The Problem
When you send a message through Poly Chat, it needs to reach the right AI model — fast. Our gateway routes requests across 8+ providers (OpenAI, Anthropic, Google, and more), and every millisecond of routing overhead is a millisecond of latency your users feel.
Traditional approaches use mutexes or read-write locks to protect shared routing state. Under high concurrency, these locks become bottlenecks. We needed something better.
Lock-Free Architecture
We replaced all hot-path locks with lock-free data structures:
- DashMap for concurrent provider registries — sharded internally, no global lock
- ArcSwap for atomic reference updates to routing tables — readers never block
- Crossbeam SegQueue for lock-free request queues between pipeline stages
The result: 10x improvement under contention compared to our previous RwLock-based design.
SIMD-Accelerated Scoring
Route selection scores each provider on cost, latency, and capability match. With 8+ providers and multiple scoring dimensions, this is a perfect fit for SIMD vectorization.

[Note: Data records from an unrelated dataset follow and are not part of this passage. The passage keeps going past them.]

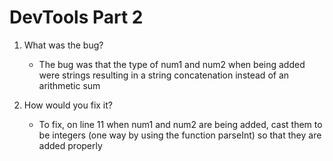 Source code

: # DevTools Part 2

1. What was the bug?
   - The bug was that the type of num1 and num2 when being added were strings resulting in a string concatenation instead of an arithmetic sum

2. How would you fix it?
   - To fix, on line 11 when num1 and num2 are being added, cast them to be integers (one way by using the function parseInt) so that they are added properly
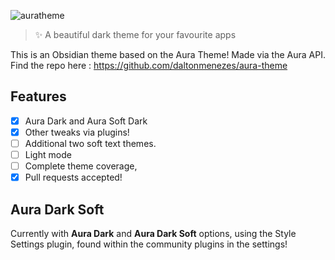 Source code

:
![auratheme](https://github.com/Possibly-Matt/obsidian-aura-theme/assets/12588174/63fad219-94db-4e00-8b3a-f7fe3531f090)
>✨ A beautiful dark theme for your favourite apps

This is an Obsidian theme based on the Aura Theme! Made via the Aura API.
Find the repo here : https://github.com/daltonmenezes/aura-theme
## Features
- [x] Aura Dark and Aura Soft Dark 
- [x] Other tweaks via plugins!
- [ ] Additional two soft text themes.
- [ ] Light mode 
- [ ] Complete theme coverage, 
- [x] Pull requests accepted! 
## Aura Dark Soft
Currently with **Aura Dark** and **Aura Dark Soft** options, using the Style Settings plugin, found within the community plugins in the settings!
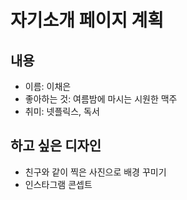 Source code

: # 자기소개 페이지 계획 
## 내용 
- 이름: 이채은 
- 좋아하는 것: 여름밤에 마시는 시원한 맥주 
- 취미: 넷플릭스, 독서

## 하고 싶은 디자인 
- 친구와 같이 찍은 사진으로 배경 꾸미기 
- 인스타그램 콘셉트
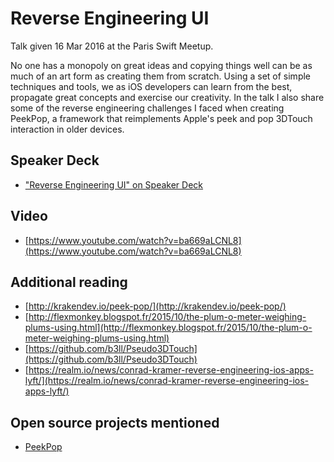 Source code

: # Reverse Engineering UI

Talk given 16 Mar 2016 at the Paris Swift Meetup.

No one has a monopoly on great ideas and copying things well can be as much of an art form as creating them from scratch. Using a set of simple techniques and tools, we as iOS developers can learn from the best, propagate great concepts and exercise our creativity. In the talk I also share some of the reverse engineering challenges I faced when creating PeekPop, a framework that reimplements Apple's peek and pop 3DTouch interaction in older devices.

## Speaker Deck
- ["Reverse Engineering UI" on Speaker Deck](https://speakerdeck.com/marmelroy/reverse-engineering-ui)

## Video
- [https://www.youtube.com/watch?v=ba669aLCNL8](https://www.youtube.com/watch?v=ba669aLCNL8)

## Additional reading
- [http://krakendev.io/peek-pop/](http://krakendev.io/peek-pop/)
- [http://flexmonkey.blogspot.fr/2015/10/the-plum-o-meter-weighing-plums-using.html](http://flexmonkey.blogspot.fr/2015/10/the-plum-o-meter-weighing-plums-using.html)
- [https://github.com/b3ll/Pseudo3DTouch](https://github.com/b3ll/Pseudo3DTouch)
- [https://realm.io/news/conrad-kramer-reverse-engineering-ios-apps-lyft/](https://realm.io/news/conrad-kramer-reverse-engineering-ios-apps-lyft/)

## Open source projects mentioned
- [PeekPop](https://github.com/marmelroy/PeekPop)
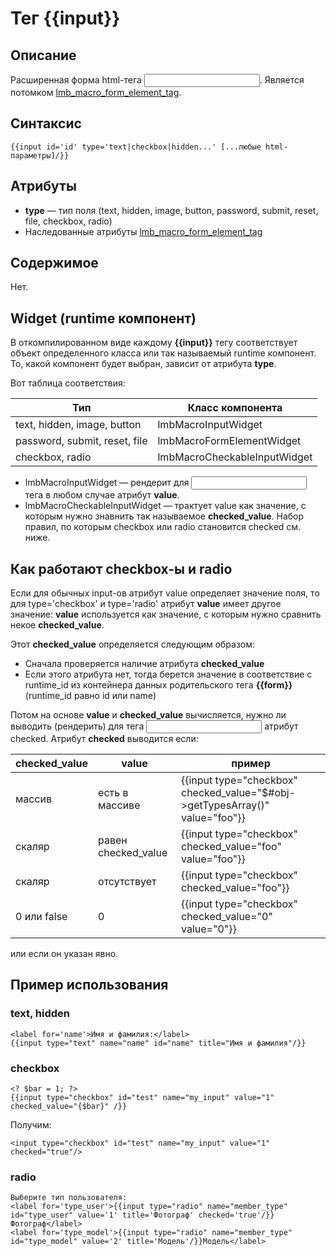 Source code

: # Тег {{input}}
## Описание
Расширенная форма html-тега <input>. Является потомком [lmb_macro_form_element_tag](./lmb_macro_form_element_tag.md).

## Синтаксис

    {{input id='id' type='text|checkbox|hidden...' [...любые html-параметры]/}}

## Атрибуты

* **type** — тип поля (text, hidden, image, button, password, submit, reset, file, checkbox, radio)
* Наследованные атрибуты [lmb_macro_form_element_tag](./lmb_macro_form_element_tag.md)

## Содержимое
Нет.

## Widget (runtime компонент)
В откомпилированном виде каждому **{{input}}** тегу соответствует объект определенного класса или так называемый runtime компонент. То, какой компонент будет выбран, зависит от атрибута **type**.

Вот таблица соответствия:

Тип | Класс компонента
----|-----------------
text, hidden, image, button |	lmbMacroInputWidget
password, submit, reset, file	| lmbMacroFormElementWidget
checkbox, radio	| lmbMacroCheckableInputWidget

* lmbMacroInputWidget — рендерит для <input> тега в любом случае атрибут **value**.
* lmbMacroCheckableInputWidget — трактует value как значение, с которым нужно знавнить так называемое **checked_value**. Набор правил, по которым checkbox или radio становится checked см. ниже.

## Как работают checkbox-ы и radio
Если для обычных input-ов атрибут value определяет значение поля, то для type='checkbox' и type='radio' атрибут **value** имеет другое значение: **value** используется как значение, с которым нужно сравнить некое **checked_value**.

Этот **checked_value** определяется следующим образом:

* Сначала проверяется наличие атрибута **checked_value**
* Если этого атрибута нет, тогда берется значение в соответствие с runtime_id из контейнера данных родительского тега **{{form}}** (runtime_id равно id или name)

Потом на основе **value** и **checked_value** вычисляется, нужно ли выводить (рендерить) для тега <input> атрибут checked. Атрибут **checked** выводится если:

checked_value | value	| пример
--------------|-------|-------
массив | есть в массиве	| {{input type="checkbox" checked_value="$#obj->getTypesArray()" value="foo"}}
скаляр | равен checked_value | {{input type="checkbox" checked_value="foo" value="foo"}}
скаляр | отсутствует | {{input type="checkbox" checked_value="foo"}}
0 или false	| 0	| {{input type="checkbox" checked_value="0" value="0"}}

или если он указан явно.

## Пример использования
### text, hidden

    <label for='name'>Имя и фамилия:</label>
    {{input type="text" name="name" id="name" title="Имя и фамилия"/}}

### checkbox

    <? $bar = 1; ?>
    {{input type="checkbox" id="test" name="my_input" value="1" checked_value="{$bar}" /}}

Получим:

    <input type="checkbox" id="test" name="my_input" value="1" checked="true"/>

### radio

    Выберите тип пользователя:
    <label for='type_user'>{{input type="radio" name="member_type" id="type_user" value='1' title='Фотограф' checked='true'/}}Фотограф</label>
    <label for='type_model'>{{input type="radio" name="member_type" id="type_model" value='2' title='Модель'/}}Модель</label>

Using wide::f32x8, we evaluate all providers simultaneously in a single vector operation. On AVX2-capable hardware, this gives us a 5.4x speedup over scalar scoring.
Results
- Routing latency: <5ms p99 (down from ~25ms)
- Throughput: 10,000+ req/s on a single node
- Thermal state detection: 0.31ns (320x better than our 100ns target)
The gateway now handles peak traffic without breaking a sweat — and without a single lock on the hot path.